In the endothelial layer increased reactive oxygen species (ROS) mediate increased Nuclear Factor κ B (NFκB) and decreased Nuclear factor (erythroid-derived 2)-like 2 (Nrf2) activity which results in increased inflammatory cytokine (interleukin (IL)-6, Tumour Necrosis Factor (TNF)-α), chemokine (CC motif chemokine ligand 2 (CCL2) and adhesion molecule production, leukocyte recruitment and subsequent impaired endothelium dependent dilation (EDD).
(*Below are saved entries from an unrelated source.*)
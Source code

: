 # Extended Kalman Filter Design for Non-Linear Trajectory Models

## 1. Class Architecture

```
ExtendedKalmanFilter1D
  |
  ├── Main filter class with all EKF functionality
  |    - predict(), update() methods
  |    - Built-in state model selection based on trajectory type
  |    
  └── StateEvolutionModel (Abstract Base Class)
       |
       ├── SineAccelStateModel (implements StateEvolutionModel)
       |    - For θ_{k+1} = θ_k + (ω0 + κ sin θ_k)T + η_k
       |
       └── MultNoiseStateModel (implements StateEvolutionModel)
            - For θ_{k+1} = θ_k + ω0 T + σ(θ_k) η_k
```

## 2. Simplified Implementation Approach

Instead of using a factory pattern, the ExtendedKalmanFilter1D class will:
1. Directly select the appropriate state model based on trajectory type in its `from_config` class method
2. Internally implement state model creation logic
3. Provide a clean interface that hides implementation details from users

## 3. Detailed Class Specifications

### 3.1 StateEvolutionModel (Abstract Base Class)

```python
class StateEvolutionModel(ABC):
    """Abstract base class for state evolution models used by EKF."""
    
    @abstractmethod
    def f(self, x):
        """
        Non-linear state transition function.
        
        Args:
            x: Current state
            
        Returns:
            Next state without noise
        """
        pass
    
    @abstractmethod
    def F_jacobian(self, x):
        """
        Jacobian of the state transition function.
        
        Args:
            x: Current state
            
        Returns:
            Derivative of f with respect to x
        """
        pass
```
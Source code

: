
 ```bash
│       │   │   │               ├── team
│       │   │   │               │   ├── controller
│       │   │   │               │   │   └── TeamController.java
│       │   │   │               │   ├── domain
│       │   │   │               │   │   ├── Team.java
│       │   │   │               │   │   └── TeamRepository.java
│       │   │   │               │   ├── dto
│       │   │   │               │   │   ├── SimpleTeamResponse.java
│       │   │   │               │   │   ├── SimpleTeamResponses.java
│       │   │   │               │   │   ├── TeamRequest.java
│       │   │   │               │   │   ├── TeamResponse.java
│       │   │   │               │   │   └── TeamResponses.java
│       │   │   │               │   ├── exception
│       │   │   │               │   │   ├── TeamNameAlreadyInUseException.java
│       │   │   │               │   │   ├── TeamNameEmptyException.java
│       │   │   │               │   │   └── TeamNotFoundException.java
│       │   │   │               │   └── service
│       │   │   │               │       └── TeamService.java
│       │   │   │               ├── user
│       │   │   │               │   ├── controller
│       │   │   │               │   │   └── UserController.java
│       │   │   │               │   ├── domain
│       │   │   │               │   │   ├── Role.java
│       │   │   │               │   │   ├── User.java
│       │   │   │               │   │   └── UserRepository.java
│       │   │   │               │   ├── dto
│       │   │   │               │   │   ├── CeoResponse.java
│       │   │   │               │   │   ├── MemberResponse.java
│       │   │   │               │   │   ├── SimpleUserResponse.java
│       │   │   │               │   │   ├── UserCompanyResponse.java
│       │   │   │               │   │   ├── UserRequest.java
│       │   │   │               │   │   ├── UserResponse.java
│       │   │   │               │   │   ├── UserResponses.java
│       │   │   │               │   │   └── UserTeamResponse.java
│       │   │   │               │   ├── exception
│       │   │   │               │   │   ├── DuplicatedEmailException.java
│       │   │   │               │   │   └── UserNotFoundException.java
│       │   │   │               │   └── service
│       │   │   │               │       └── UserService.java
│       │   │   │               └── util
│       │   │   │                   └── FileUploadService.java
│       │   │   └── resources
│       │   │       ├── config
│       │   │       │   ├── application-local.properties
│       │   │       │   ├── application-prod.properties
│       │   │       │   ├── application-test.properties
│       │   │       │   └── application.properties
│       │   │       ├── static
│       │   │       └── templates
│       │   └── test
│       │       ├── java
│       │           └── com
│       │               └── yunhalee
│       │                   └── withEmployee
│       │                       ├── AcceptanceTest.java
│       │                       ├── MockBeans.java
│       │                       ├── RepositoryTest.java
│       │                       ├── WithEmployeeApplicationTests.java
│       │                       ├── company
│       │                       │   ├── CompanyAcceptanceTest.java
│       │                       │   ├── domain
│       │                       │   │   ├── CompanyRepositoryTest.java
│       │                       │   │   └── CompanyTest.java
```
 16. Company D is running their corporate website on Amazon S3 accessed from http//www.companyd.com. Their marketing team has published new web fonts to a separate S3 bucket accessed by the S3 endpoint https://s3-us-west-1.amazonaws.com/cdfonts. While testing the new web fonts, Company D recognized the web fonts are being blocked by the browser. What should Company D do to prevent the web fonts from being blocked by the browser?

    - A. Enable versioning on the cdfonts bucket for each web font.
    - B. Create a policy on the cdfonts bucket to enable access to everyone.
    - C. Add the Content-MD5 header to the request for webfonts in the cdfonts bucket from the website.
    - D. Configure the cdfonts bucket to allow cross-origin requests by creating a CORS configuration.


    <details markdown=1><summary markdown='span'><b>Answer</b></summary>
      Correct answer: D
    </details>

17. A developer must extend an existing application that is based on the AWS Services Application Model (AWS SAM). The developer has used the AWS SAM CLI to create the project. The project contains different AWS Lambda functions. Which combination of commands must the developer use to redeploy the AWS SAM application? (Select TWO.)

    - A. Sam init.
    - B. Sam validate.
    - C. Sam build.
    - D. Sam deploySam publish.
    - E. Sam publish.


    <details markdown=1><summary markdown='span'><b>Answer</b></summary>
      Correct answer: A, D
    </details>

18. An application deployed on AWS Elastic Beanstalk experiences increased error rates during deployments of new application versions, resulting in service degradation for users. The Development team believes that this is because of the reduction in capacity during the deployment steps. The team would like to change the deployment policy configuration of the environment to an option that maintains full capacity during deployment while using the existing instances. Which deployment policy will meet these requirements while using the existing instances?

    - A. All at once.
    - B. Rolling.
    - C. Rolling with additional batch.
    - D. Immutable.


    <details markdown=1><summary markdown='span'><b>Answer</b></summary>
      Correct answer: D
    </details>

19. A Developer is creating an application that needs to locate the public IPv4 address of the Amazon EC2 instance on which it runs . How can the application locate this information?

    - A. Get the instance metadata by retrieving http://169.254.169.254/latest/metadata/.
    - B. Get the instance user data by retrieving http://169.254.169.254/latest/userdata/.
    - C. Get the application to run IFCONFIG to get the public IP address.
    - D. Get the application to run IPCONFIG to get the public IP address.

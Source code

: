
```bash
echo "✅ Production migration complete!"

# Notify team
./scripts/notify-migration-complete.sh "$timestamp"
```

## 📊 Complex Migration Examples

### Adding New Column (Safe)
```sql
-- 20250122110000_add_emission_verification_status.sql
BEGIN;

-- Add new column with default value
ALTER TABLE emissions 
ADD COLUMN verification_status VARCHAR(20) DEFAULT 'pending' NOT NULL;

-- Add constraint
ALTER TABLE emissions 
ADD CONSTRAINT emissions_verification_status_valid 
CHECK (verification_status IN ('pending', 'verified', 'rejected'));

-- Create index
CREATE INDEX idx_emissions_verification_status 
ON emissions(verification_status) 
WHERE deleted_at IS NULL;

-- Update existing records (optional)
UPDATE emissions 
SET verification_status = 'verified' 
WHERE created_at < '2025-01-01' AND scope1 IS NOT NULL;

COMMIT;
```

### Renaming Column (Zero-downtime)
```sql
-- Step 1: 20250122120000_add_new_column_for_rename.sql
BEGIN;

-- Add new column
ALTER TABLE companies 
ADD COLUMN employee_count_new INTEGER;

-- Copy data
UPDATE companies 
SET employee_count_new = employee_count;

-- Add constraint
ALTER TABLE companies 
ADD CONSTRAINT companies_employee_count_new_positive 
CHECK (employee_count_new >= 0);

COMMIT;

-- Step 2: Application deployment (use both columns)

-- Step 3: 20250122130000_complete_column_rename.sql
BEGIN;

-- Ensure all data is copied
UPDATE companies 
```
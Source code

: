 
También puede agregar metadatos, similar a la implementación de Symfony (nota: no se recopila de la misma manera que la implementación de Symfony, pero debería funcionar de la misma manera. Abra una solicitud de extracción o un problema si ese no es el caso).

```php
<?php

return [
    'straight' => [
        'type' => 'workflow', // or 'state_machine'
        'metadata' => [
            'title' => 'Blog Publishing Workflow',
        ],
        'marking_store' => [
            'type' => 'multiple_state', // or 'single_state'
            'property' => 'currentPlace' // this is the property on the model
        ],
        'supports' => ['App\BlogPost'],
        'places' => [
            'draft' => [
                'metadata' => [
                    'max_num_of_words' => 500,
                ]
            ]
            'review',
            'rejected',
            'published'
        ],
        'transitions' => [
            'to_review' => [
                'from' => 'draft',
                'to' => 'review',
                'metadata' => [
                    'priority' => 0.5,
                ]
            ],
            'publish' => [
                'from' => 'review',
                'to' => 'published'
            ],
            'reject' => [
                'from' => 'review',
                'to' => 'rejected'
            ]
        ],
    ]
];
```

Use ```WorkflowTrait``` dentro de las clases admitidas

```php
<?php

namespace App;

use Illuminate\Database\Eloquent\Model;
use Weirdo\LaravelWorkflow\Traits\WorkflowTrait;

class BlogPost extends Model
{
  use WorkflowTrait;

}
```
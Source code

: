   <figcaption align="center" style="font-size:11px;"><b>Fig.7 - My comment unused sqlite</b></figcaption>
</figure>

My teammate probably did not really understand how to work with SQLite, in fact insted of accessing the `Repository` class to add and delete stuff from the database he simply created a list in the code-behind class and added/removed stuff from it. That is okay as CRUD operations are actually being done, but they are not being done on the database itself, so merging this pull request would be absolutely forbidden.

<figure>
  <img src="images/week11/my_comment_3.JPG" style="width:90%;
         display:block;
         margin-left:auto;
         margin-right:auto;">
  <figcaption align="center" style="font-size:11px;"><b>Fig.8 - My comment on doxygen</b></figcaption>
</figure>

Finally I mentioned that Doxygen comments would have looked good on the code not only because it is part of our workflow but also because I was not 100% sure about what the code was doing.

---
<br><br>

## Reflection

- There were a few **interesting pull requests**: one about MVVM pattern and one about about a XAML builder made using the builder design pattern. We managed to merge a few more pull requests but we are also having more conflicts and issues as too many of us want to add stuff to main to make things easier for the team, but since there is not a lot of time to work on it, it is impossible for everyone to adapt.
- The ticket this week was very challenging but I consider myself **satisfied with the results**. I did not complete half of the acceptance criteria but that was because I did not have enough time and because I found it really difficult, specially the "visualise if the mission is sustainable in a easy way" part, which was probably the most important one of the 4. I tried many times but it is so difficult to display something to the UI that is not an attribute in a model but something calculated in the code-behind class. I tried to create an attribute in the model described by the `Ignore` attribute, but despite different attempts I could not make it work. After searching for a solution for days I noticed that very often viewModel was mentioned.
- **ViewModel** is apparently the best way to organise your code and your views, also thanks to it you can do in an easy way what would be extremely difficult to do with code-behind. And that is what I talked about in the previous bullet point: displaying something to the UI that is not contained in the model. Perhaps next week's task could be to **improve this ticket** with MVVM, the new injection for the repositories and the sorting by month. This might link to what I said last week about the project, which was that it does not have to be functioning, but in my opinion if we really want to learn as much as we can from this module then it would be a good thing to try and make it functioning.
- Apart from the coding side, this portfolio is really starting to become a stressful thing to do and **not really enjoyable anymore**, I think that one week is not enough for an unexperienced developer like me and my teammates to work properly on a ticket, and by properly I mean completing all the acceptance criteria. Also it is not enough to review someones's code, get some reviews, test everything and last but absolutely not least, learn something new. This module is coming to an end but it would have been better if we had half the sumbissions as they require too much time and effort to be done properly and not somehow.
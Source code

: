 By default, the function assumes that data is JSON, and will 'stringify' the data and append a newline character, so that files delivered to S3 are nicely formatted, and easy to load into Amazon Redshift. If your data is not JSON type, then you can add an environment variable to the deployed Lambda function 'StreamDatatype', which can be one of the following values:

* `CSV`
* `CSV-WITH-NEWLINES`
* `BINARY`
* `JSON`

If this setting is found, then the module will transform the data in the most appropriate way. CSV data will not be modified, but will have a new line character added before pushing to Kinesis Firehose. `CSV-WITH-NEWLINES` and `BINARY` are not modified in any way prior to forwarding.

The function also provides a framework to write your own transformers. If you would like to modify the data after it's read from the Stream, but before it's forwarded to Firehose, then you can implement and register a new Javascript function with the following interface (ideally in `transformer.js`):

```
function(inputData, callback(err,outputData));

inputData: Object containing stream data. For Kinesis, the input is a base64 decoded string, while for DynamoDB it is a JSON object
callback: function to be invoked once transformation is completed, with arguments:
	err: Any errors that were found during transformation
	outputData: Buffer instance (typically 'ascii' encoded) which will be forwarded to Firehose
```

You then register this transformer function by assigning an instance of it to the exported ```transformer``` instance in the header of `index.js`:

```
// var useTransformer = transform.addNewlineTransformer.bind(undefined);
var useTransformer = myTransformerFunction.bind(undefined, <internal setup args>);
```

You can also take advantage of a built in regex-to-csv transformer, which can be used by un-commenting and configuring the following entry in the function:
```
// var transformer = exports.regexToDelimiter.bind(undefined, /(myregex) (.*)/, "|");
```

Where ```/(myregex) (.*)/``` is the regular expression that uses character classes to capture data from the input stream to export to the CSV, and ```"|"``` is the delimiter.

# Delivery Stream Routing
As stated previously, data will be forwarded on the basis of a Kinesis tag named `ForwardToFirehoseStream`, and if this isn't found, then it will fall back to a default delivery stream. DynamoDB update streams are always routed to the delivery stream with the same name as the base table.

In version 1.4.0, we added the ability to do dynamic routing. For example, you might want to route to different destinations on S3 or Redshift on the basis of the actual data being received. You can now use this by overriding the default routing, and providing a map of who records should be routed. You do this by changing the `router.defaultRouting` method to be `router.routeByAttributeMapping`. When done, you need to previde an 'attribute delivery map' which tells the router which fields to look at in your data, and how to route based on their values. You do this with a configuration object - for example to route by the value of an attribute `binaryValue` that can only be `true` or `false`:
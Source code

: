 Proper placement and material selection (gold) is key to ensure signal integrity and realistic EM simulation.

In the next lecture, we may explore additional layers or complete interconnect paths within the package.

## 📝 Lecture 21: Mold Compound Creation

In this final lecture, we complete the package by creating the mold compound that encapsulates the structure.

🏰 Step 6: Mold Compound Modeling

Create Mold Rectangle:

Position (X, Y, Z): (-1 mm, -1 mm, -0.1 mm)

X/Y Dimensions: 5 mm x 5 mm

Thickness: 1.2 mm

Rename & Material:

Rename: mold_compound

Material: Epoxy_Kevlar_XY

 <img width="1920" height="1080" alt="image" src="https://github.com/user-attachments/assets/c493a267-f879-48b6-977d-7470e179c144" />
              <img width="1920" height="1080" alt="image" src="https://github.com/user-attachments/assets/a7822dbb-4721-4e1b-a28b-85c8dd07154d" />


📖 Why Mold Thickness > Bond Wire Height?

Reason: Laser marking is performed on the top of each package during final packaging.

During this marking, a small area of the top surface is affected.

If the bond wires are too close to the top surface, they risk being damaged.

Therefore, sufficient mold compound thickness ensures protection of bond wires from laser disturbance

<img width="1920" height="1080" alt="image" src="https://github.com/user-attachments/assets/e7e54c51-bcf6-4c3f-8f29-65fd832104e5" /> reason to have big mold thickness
In the smooth muscle layer ROS similarly affects NFκB and Nrf2 which mediate increased cytokine (IL-17, TNF-α, Transforming Growth Factor (TGF)-β), chemokine (CCL2 and CXC motif chemokine ligand 10 (CXCL10)) as well as Matrix Metalloproteinase (MMP) 9. These cytokines can interact with the endothelium to blunt EDD, contribute to collagen deposition and elastin degradation leading to increased arterial stiffness and recruitment of proinflammatory leukocytes. In the perivascular adipose, aging results in an increase in chemokines CCL2, CXCL2, and Granuolocyte Macrophage Colony Stimulating Factor (GM-CSF), these chemokines contribute to infiltration of inflammatory leukocytes that appear to play a role in increased arterial stiffness.